[Stored data entries]
------------------------------------------------

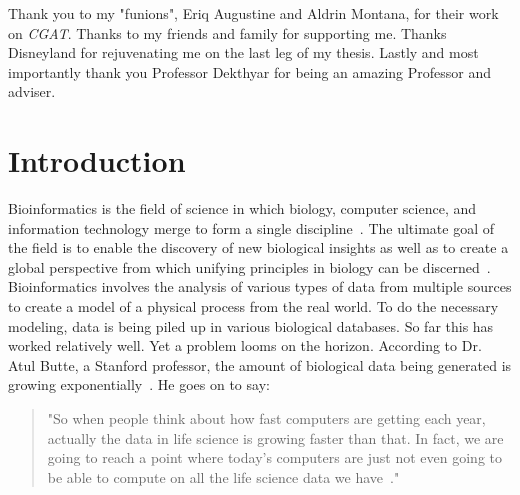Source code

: \documentclass[12pt]{ucthesis}
\begin{document}
\begin{frontmatter}
\begin{abstract}
\end{abstract}



\begin{acknowledgements}

   Thank you to my "funions", Eriq Augustine and Aldrin Montana, for their work on \textit{CGAT}.
   Thanks to my friends and family for supporting me. Thanks Disneyland for rejuvenating me on
   the last leg of my thesis. Lastly and most importantly thank you Professor Dekthyar for
   being an amazing Professor and adviser.

\end{acknowledgements}


\tableofcontents


\listoftables

\listoffigures

\end{frontmatter}

\pagestyle{plain}




\renewcommand{\baselinestretch}{1.66}







\chapter{Introduction}
\label{intro}

Bioinformatics is the field of science in which biology, computer science, and information technology merge to form a single discipline~\cite{bioinformatics_factsheet}. The ultimate goal of the field is to enable the discovery of new biological insights as well as to create a global perspective from which unifying principles in biology can be discerned~\cite{bioinformatics_factsheet}. Bioinformatics involves the analysis of various types of data from multiple sources to create a model of a physical process from the real world. To do the necessary modeling, data is being piled up in various biological databases. So far this has worked relatively well. Yet a problem looms on the horizon. According to Dr. Atul Butte, a Stanford professor, the amount of biological data being generated is growing exponentially~\cite{transcript}. He goes on to say:
\begin{quotation}
"So when people think about how fast computers are getting each year, actually the data in life science is growing faster than that. 
In fact, we are going to reach a point where today's computers are just not even going to be able to compute on all the life science data we have~\cite{transcript}."
\end{quotation}
\end{document}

------------------------------------------------

[Directions for this task] Could you return all the entries exactly as they appear, minus the pictures?

[Reply to the exercise]
Source code

: \documentclass[12pt]{ucthesis}
\begin{document}
\begin{frontmatter}
\begin{abstract}
\end{abstract}



\begin{acknowledgements}

   Thank you to my "funions", Eriq Augustine and Aldrin Montana, for their work on \textit{CGAT}.
   Thanks to my friends and family for supporting me. Thanks Disneyland for rejuvenating me on
   the last leg of my thesis. Lastly and most importantly thank you Professor Dekthyar for
   being an amazing Professor and adviser.

\end{acknowledgements}


\tableofcontents


\listoftables

\listoffigures

\end{frontmatter}

\pagestyle{plain}




\renewcommand{\baselinestretch}{1.66}







\chapter{Introduction}
\label{intro}

Bioinformatics is the field of science in which biology, computer science, and information technology merge to form a single discipline~\cite{bioinformatics_factsheet}. The ultimate goal of the field is to enable the discovery of new biological insights as well as to create a global perspective from which unifying principles in biology can be discerned~\cite{bioinformatics_factsheet}. Bioinformatics involves the analysis of various types of data from multiple sources to create a model of a physical process from the real world. To do the necessary modeling, data is being piled up in various biological databases. So far this has worked relatively well. Yet a problem looms on the horizon. According to Dr. Atul Butte, a Stanford professor, the amount of biological data being generated is growing exponentially~\cite{transcript}. He goes on to say:
\begin{quotation}
"So when people think about how fast computers are getting each year, actually the data in life science is growing faster than that. 
In fact, we are going to reach a point where today's computers are just not even going to be able to compute on all the life science data we have~\cite{transcript}."
\end{quotation}
\end{document}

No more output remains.